Jennings, Eric T. Free French Africa in World War II: The African Resistance. Cambridge: Cambridge University Press, 2015.

“Between August 1940 and the summer of 1943, the heart of Free France was not located in London, as standard accounts would have us believe, but rather in Free French Africa. Instead of a beret-coiffed white maquisard in the Alps, the archetypal early French resistance fighter between 1940 and 1943 was, in fact, black and hailed from Chad, Cameroon, or Oubangui-Chari (modern-day Central African Republic).”

“In a speech at the Palais Chaillot, in the shadow of the Eiffel Tower, on January 26, 1945, Henri Laurentie observed that never before had a motherland been liberated by its empire. Far-flung Roman provinces had not retaken Rome after its fall, he noted.”

And yet, this is exactly what happened in the case of France during World War II. Free French Africa—consisting primarily of what is now Cameroon, Central African Republic, Gabon, and Chad—permitted De Gaulle to gain legitimacy in his fight against the Axis and push against Italians and Germans from the colonies. After all, thousands upon thousands of Central Africans pushed north into the deserts of Libya, where Marshall Leclerc pledged not to relent until the liberation of Strasbourg, after which the Free French went on to attack Rommel head on. This is significant, as the general view of the “French Resistance” is of the maquis, fighting against German authorities in occupied France. Yet, there was little “French Resistance” until the Free French—more than half of whom were not French citizens—made a dent in North Africa. At this point, De Gaulle was able to move his capital from Brazzaville (not London) to Algiers and engage more closely with the British and Americans in preparation for D-Day, as well as the Free French invasion of France from the beaches of Provence.

This is an important story that needs to be told, as it transforms our idea of World War II and of “France” more generally. When we talk about the Second World War as a “global” event, our minds generally move to a fairly strict set of spaces. Beyond Europe and the Pacific islands, the other “global” places that most think of are Stalingrad, Singapore, China, Burma, and maybe Egypt. In truth, Africa was central to the War effort in terms of manpower, legitimacy, and resources. We can’t ignore this, and Jennings tells it remarkably well.
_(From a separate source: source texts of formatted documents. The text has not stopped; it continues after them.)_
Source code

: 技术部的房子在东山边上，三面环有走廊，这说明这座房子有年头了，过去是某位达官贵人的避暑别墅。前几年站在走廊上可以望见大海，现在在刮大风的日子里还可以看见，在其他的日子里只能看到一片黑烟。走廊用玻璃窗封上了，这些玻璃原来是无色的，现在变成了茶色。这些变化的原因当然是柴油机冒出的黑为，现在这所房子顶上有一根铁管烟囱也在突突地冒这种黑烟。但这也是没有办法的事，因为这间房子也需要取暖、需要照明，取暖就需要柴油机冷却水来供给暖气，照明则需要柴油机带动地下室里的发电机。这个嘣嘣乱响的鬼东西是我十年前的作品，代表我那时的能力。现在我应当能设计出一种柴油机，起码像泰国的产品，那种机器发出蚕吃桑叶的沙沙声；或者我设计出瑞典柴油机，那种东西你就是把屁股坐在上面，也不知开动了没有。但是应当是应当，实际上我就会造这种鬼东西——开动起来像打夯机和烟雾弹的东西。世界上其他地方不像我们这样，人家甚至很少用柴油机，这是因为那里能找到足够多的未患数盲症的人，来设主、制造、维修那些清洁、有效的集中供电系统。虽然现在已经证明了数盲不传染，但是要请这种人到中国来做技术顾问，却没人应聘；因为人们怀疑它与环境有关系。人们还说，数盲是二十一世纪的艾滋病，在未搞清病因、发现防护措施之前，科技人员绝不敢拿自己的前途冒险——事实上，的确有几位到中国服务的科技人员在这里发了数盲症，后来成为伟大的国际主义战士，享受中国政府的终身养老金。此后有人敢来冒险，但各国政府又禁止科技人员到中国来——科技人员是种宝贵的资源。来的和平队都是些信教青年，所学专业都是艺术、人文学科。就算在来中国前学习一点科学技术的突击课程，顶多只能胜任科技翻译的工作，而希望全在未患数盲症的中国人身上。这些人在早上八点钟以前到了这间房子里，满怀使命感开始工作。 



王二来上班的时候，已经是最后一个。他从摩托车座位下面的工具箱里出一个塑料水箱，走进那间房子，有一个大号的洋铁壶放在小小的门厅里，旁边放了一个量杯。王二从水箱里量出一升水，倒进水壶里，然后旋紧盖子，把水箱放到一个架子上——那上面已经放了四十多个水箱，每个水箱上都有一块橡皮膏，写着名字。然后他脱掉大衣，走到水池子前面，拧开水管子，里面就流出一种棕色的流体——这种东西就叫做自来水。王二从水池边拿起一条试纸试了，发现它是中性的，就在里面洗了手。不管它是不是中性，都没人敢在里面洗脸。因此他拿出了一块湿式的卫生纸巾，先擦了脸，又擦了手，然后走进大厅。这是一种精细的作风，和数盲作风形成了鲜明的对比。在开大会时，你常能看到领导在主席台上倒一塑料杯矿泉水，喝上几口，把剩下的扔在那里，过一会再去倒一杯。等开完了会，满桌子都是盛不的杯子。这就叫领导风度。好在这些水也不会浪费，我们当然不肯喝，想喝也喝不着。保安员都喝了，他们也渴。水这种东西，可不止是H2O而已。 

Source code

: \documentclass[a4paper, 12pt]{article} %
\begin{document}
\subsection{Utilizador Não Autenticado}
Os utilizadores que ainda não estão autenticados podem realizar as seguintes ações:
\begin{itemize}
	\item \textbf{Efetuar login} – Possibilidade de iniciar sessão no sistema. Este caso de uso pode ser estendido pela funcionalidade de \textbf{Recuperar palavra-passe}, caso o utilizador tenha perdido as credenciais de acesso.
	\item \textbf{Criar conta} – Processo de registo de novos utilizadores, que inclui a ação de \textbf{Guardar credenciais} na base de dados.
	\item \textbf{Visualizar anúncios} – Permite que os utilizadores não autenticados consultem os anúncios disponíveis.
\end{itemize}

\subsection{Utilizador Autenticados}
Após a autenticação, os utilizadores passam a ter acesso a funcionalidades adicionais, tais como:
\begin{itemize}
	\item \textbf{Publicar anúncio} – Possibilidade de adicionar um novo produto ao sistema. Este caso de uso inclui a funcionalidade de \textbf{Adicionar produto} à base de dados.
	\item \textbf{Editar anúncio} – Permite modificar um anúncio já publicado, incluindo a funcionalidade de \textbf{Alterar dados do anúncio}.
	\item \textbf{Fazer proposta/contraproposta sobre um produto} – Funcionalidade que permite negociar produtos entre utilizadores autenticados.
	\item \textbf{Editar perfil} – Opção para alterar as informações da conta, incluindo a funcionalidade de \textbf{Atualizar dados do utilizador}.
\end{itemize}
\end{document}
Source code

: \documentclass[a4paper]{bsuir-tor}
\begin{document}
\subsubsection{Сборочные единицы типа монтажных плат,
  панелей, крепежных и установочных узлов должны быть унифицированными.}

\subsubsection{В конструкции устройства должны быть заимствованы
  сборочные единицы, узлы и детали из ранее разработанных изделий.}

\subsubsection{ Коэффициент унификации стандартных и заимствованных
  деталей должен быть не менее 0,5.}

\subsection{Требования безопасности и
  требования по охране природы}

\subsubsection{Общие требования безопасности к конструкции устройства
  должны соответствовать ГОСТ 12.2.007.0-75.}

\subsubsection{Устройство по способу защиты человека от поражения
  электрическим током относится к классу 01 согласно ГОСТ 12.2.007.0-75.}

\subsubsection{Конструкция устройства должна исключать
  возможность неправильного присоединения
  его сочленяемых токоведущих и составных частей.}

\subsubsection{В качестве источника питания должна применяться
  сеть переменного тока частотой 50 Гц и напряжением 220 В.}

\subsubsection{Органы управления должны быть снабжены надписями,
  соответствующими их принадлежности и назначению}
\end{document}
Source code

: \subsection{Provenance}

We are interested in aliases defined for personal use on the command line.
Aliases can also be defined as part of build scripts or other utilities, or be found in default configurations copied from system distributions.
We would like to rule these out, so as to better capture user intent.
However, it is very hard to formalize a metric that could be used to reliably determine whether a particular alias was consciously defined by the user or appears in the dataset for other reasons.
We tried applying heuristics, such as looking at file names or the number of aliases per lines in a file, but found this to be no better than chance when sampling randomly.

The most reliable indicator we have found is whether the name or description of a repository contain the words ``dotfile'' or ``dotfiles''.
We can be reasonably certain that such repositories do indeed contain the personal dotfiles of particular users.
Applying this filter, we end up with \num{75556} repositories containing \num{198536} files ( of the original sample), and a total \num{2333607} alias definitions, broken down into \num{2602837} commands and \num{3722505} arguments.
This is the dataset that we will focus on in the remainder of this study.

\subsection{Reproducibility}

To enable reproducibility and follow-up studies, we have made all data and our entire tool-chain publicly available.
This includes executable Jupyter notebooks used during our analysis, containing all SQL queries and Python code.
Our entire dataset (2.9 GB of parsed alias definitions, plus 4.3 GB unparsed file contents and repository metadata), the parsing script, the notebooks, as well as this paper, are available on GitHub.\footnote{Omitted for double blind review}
This book is well-researched and well-written. I especially enjoyed his epilogue, on the legacy of Free French Africa both in France (where it is mostly forgotten) and throughout Central Africa, where it is remembered, both with nostalgia and bitterness—Bokassa I of the Central African Republic had two photographs in his office, each two meters high: one with himself as a barefoot tirailleur, the other with himself as a head of state beside Charle de Gaulle; Cameroonian nationalists, in contrast, have put time into vandalizing the statue of Marshall Leclerc with the—in my opinion—reasonable grievance that French colonizers are better commemorated than anticolonial Cameroonians.